A new training method from UC San Diego helps AI reason more like a careful student, not a guesser, especially on math problems that mix text and images. The approach could power safer AI tutors and more reliable analysis of charts, reports and scientific papers.
Artificial intelligence systems are getting better at answering tough questions, but they still have a bad habit: they can guess correctly without really understanding the problem.
Engineers at the University of California San Diego say they have built a smarter way to train AI so it has to show its work, especially on complex tasks that combine text and images, such as math word problems with charts and diagrams.
Their new method, presented at the NeurIPS conference in December 2025, pushed AI models to the top of widely used tests of visual mathematical reasoning. The researchers say the same ideas could lead to more trustworthy AI tutors, as well as tools that can reliably analyze business reports, complex charts and scientific papers with less risk of making things up.
Most current AI systems are trained and evaluated almost entirely on whether they land on the right final answer.
Study senior author Pengtao Xie, a professor in the Department of Electrical and Computer Engineering at the UC San Diego Jacobs School of Engineering, compared that approach to a familiar classroom experience.
“They are graded much like students taking a multiple-choice test,” he said in a news release. “If they select the right answer, they still receive full credit, even if they guessed.”
The UC San Diego team’s method flips that script.
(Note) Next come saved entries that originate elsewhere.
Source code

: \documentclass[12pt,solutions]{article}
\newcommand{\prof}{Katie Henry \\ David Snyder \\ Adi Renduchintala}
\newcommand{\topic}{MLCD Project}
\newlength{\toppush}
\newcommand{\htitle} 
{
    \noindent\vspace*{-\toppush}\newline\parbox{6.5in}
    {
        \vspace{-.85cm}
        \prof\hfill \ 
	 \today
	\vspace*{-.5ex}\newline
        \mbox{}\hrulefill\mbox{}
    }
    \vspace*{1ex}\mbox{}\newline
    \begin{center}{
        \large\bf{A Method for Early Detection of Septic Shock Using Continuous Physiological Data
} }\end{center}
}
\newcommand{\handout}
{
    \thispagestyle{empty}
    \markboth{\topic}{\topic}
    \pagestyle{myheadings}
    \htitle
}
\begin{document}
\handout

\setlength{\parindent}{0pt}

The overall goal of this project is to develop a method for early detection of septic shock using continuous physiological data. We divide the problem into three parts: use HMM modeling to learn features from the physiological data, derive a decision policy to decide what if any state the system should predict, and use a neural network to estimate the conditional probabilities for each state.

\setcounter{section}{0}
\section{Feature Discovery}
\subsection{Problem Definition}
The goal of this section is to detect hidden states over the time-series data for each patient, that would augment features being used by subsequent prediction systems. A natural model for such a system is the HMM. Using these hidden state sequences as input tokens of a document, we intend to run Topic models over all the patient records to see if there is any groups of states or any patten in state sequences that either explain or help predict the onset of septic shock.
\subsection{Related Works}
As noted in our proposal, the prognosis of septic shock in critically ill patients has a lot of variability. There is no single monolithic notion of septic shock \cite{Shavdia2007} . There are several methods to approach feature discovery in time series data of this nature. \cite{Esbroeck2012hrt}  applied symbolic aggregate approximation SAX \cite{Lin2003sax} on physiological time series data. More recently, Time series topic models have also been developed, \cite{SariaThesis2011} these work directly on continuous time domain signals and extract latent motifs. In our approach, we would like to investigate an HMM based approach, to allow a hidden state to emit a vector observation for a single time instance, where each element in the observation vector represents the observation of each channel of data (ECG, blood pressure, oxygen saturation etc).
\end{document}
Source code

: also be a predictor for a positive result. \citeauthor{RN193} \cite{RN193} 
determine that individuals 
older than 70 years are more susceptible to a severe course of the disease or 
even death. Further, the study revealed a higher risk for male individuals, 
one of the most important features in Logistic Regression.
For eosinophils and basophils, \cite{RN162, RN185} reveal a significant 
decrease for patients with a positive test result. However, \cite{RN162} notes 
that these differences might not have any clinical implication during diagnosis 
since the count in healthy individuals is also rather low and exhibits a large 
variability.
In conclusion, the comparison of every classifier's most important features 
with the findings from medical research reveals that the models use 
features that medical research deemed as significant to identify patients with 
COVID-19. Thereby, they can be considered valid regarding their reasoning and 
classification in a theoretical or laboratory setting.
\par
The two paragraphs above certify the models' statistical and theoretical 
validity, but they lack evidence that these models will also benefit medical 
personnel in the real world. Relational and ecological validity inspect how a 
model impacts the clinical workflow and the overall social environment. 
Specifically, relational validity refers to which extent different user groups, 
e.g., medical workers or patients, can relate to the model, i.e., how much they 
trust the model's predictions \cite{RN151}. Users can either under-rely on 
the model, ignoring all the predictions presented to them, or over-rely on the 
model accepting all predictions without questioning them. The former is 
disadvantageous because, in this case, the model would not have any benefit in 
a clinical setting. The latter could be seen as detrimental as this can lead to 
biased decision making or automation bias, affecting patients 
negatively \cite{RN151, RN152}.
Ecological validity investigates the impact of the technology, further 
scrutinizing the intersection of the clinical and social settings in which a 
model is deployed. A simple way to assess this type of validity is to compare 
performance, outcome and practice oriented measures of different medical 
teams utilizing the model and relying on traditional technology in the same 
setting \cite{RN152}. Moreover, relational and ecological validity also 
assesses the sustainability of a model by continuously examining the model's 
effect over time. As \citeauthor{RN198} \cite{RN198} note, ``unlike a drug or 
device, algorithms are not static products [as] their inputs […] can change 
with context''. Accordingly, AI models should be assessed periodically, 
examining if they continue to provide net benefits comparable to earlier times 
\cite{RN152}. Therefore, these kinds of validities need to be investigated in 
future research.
Instead of rewarding an AI model just for being right, the system scores how well the model reasons its way through a problem.
“It gets rewarded for thinking logically, step by step, rather than just guessing correctly,” Xie added. “If it gets the right answer using the wrong logic, it doesn’t get rewarded.”
That shift, from asking “Did the AI get it right?” to “Did the AI think it through?” is more than a philosophical change. In high-stakes settings like medical diagnosis, financial analysis or engineering design, a confident but poorly reasoned answer can be dangerous. A system that is trained to value sound reasoning over lucky guesses is better positioned to flag uncertainty, avoid shortcuts and provide explanations that humans can check.
Until now, this kind of “process-based” training has mostly been applied to text-only models. Extending it to multimodal models — systems that must interpret both language and images — adds another layer of difficulty: the training data itself.
AI models learn from massive collections of example problems and solutions. But not all data are created equal. Some datasets are rich, detailed and challenging. Others are noisy, too simple or only loosely related to the task. If a model treats all of that material as equally useful, it can slow down or even confuse its learning.
Xie illustrated the problem with a vivid comparison.
“It’s like trying to learn calculus when half of your reading list consists of kindergarten coloring books,” he said.
To tackle this, the team built a training system that acts as a kind of smart curator. Instead of feeding the model every example with the same importance, the method learns to assign different weights to different datasets. High-quality, challenging examples count more; low-quality or irrelevant ones are downplayed.
The system then checks its own progress on a separate set of problems and uses that feedback to keep adjusting how it prioritizes training data over time.
“Our system doesn’t just learn from everything,” added Xie. “It learns what is worth learning from. It emphasizes quality over quantity.”
This two-part strategy — grading the reasoning process and curating the training data — paid off in tests. When evaluated on multiple benchmarks that measure visual and mathematical reasoning, the team’s system consistently outperformed other training methods.
On MathVista, a widely used benchmark that tests how well AI can solve math word problems that include charts and diagrams, a model trained with the UC San Diego method achieved a top public score of 85.2%, according to the researchers. The result was verified by MathVista’s organizers.
Beyond raw scores, the team sees the work as a step toward making advanced reasoning AI more accessible. Many of today’s most capable models are huge, proprietary systems that require enormous computing resources to train and run. The new training approach helps smaller, open models narrow that gap, according to Xie.
“You don’t need a trillion-dollar computing cluster to get state-of-the-art reasoning,” he said.
That could open the door for schools, small companies and individual developers to build specialized AI tools that run on personal computers or modest servers, rather than relying entirely on tech giants’ cloud platforms.
For students, one promising application is AI tutors that can walk through a math or science problem line by line, checking each step for logical consistency instead of just spitting out an answer. For professionals, better multimodal reasoning could mean AI systems that can read a financial report, interpret its graphs and tables, and explain their implications in clear language — all while being less likely to misread a chart or invent a trend.
Next, the team plans to go even more granular in how they judge training data quality, moving from scoring entire datasets to evaluating individual questions and problems. They are also working to make the training process faster and less computationally demanding.
As AI systems become more deeply embedded in education, business and research, methods like this — that push models to think carefully, not just answer quickly — may play a key role in making the technology both more powerful and more trustworthy.